Which iconic buildings will remain after the next major earthquake? (And which won’t?)

MEL asked writer Ryan Bradley to tour Los Angeles, exploring what we might lose after the Big One strikes. Read the entire series here.

The days before were shaky and strange. Small quakes came in clusters, echoing out from inland along the San Andreas. Everyone was on edge. The air was too still. Dogs barked in a chorus, then at random, then another tremble from the earth, followed by so many howls, car alarms, house alarms, sirens. The Big One came early the next morning.

No one could remember the last time it happened—it had happened so long ago, back when California’s population was not quite 350,000, smaller than the whole of Bakersfield today. The quake in 1857 sent a 225-mile fissure down the spine of the state. Rivers flowed upstream, lakes sloshed and swamped their shores. Moletracks — raised lines of dirt several yards wide — spread out across Central California and into the Los Angeles basin. Cones and craters of loose earth called sand blows shot out of the ground. Big pines in the mountains shuddered hard enough to uproot and topple. Trees in the broad flat valleys sank down into liquified earth. Wells quit, new springs burbled, and a woman in an adobe home above the fault line died after the structure caved in. A man in Downtown Los Angeles collapsed stone-dead from a heart attack, perhaps from shock. The roofs and towers of several missions cracked, then crumbled. For at least a minute — and maybe as long as two — the earth shook. Even after it ended, for nearly the next four years, the state trembled from aftershocks.

This time around it was so much worse. Sure, bookshelves toppled and windows broke; refrigerators vibrated loose from their nooks and burst through kitchen walls, through yards, out onto the street. But most of us lived through the quake itself.
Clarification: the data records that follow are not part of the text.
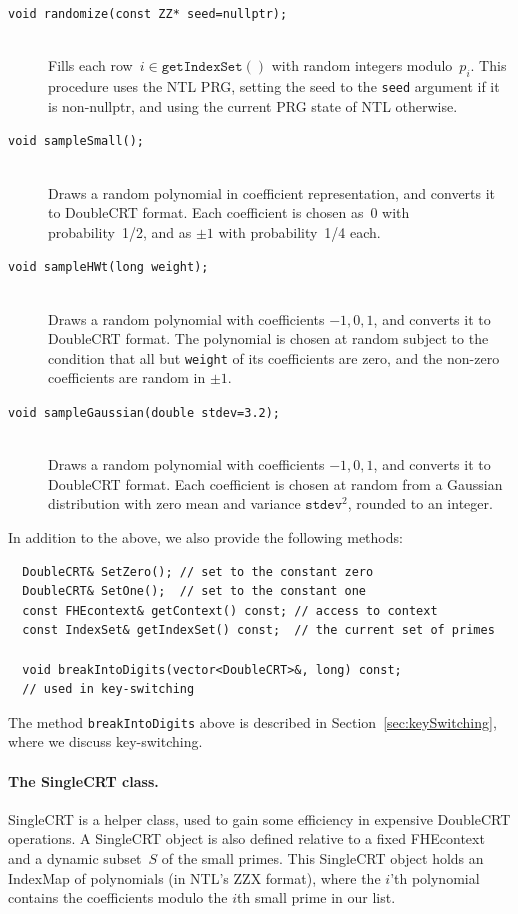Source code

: \documentclass[14pt]{extarticle}
\newcommand{\secref}[1]{Section~\protect\ref{sec:#1}}
\def\IndexMap{\textsf{IndexMap}}
\def\SingleCRT{\textsf{SingleCRT}}
\def\DoubleCRT{\textsf{DoubleCRT}}
\def\FHEcontext{\textsf{FHEcontext}}
\begin{document}
\begin{description}
\item[\texttt{void randomize(const ZZ* seed=nullptr);}]\ \\
Fills each row~$i\in\mathtt{getIndexSet()}$ with random integers 
modulo~$p_i$. This procedure uses the NTL PRG, setting the seed
to the \texttt{seed} argument if it is non-nullptr, and using the
current PRG state of NTL otherwise.

\item[\texttt{void sampleSmall();}]\ \\
Draws a random polynomial in coefficient representation, and converts
it to {\DoubleCRT} format. Each coefficient is chosen as~0 with
probability~1/2,  and as $\pm 1$ with probability~1/4 each.


\item[\texttt{void sampleHWt(long weight);}]\ \\
Draws a random polynomial with coefficients $-1,0,1$, and converts
it to {\DoubleCRT} format. The polynomial is chosen at random subject
to the condition that all but \texttt{weight} of its coefficients
are zero, and the non-zero coefficients are random in $\pm 1$.

\item[\texttt{void sampleGaussian(double stdev=3.2);}]\ \\
Draws a random polynomial with coefficients $-1,0,1$, and converts
it to {\DoubleCRT} format. Each coefficient is chosen at random from
a Gaussian distribution with zero mean and variance $\mathtt{stdev}^2$,
rounded to an integer.
\end{description}

\noindent
In addition to the above, we also provide the following methods:
\begin{verbatim}
  DoubleCRT& SetZero(); // set to the constant zero
  DoubleCRT& SetOne();  // set to the constant one
  const FHEcontext& getContext() const; // access to context
  const IndexSet& getIndexSet() const;  // the current set of primes

  void breakIntoDigits(vector<DoubleCRT>&, long) const; 
  // used in key-switching
\end{verbatim}
The method \texttt{breakIntoDigits} above is described in
\secref{keySwitching}, where we discuss key-switching.

\paragraph{The {\SingleCRT} class.}\label{sec:SingleCRT}
{\SingleCRT} is a helper class, used to gain some efficiency in
expensive {\DoubleCRT} operations. A {\SingleCRT} object is also defined
relative to a fixed {\FHEcontext} and a dynamic subset~$S$ of the small
primes. This {\SingleCRT} object holds an {\IndexMap} of polynomials
(in NTL's ZZX format), where the $i$'th polynomial contains the
coefficients modulo the $i$th small prime in our list.
\end{document}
It was after this, the next Big One, when the fires started from the burst gas lines and downed electrical lines, when we realized the water would soon be gone — those pipelines had burst too, and the aqueducts had cracked and drained — that we began to realize just how bad our situation might be. Those of us who could got in our cars and tried to drive out of town. We only made it a few blocks or maybe a few miles before realizing: There was nowhere to go. All the highways were closed; all the passes were impassable. We were stuck. We sheltered in place. Days came and went and everything got worse and worse. The rich were airlifted out via helicopter, while the rest of us were left to wander, in search of scattered relief trucks. And while wandering we stared into the wreckage, what was left of Los Angeles, wondering what we had lost.

The buildings that made it through were mostly new or middle aged, five decades or younger, they wobbled and swayed like ships at sea but did not fall. Others — older and stiffer — caved in on themselves like the old adobe more than a century ago. Some were old adobe. But most of the buildings that fell were brick, from the late 19th century and early 20th, and concrete, from the teens up through the 1970s, and so much of the soft shelled boxy residential that boomed after World War II. Everything non-ductile, unreinforced, too brittle to bend and shake without flying apart in chunks as if from a shockwave after an explosion, which is a lot like what an earthquake is, just miles below ground.

The idea that the old buildings had been fine and would continue to be fine because they’d survived quakes before proved all wrong. The last two major quakes — in Northridge in 1994 and Sylmar in 1971 — were both in the San Fernando Valley, across an entire mountain range from the more densely populated L.A. Basin, where buildings are taller and hadn’t experienced a large shock up close in more than a century.

Still, the city had seen this coming for decades, knew such a quake was all but inevitable, had even passed the most stringent quake requirements in the country for its buildings a few years before, in 2015, after so many reports on the thousands and thousands of structures in critical need of repair, to prepare. But the flip side of preparation was complacency: We knew this was coming, we knew what to do, but we had time, so we put it off. In our defense, we’d been given long deadlines. For wood beamed apartments, seven years to retrofit and make quake ready; for concrete structures, the city granted owners 25 years. Fixing the wood structures would cost up to $130,000 per building; the concrete ones cost at least that much simply for an initial assessment, and after that, often a million dollars more.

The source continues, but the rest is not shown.